If it actually puts out 9A (it may be somewhat under that), the output power would be about 9A * 3.6V = 32.4W. That's the voltage times current in the LED.
I would expect that driver to have an efficiency of 80-85% (or 0.8 - 0.85), so the input power could be as high as 32.4/0.8 = 40.5W.
If you want it to run for 3 hours, you need a battery with a capacity of 40.5W * 3H = 121.5WH. This is not to be confused with the AH (or mAH) rating of the battery, which is properly termed ampacity. To keep it simple however, the term capacity is used almost universally for both the WH and AH ratings ;-)
The WH capacity of a battery is the AH rating times the voltage. Since watts=volts*amps, WH = V * AH.
In all cell chemistries, the voltage drops as the cell is discharged. The effect is more dramatic in some chemistries than others. So the "voltage" to use in the conversion of AH to WH is somewhat arbitrary.
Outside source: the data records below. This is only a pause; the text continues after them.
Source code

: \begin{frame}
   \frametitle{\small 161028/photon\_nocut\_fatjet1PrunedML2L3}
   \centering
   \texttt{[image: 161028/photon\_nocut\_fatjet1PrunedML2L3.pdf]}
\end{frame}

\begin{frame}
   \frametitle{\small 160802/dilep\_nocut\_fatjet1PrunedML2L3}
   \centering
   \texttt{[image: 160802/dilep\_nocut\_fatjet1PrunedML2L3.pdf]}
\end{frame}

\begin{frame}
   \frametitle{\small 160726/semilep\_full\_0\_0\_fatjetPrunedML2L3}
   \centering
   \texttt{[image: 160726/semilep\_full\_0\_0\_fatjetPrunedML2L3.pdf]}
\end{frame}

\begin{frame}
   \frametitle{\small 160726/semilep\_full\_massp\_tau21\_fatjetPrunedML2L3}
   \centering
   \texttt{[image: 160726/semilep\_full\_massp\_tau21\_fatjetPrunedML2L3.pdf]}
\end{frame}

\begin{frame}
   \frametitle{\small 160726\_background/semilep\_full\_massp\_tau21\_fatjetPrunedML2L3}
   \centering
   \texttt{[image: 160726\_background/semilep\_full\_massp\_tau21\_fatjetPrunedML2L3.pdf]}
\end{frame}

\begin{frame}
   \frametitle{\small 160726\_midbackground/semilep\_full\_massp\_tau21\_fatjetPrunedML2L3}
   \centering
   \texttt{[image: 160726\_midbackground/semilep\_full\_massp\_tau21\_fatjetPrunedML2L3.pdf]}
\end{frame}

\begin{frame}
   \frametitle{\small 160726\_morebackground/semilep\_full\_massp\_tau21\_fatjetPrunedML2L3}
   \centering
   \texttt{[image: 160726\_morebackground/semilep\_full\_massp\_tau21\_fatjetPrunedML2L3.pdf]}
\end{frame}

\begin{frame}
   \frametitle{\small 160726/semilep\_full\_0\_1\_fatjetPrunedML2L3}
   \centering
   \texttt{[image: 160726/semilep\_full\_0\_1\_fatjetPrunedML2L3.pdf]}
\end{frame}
A healthy LiIon cell under moderate load will average around 3.7V, so this is a number that's pretty commonly used. For NiMH, 1.1V is pretty good estimate, though the specified voltage of NiMH battery packs almost always use 1.2V for the cell voltage. That's pretty optimistic unless loads are very light. Likewise some LiIon cells and packs are specified as 4.2V per cell. That's the MAX charging voltage, and for all practical purposes, the voltage will always be less than that under load.
Hope that helps!
Oh, by the way, welcome to the forum!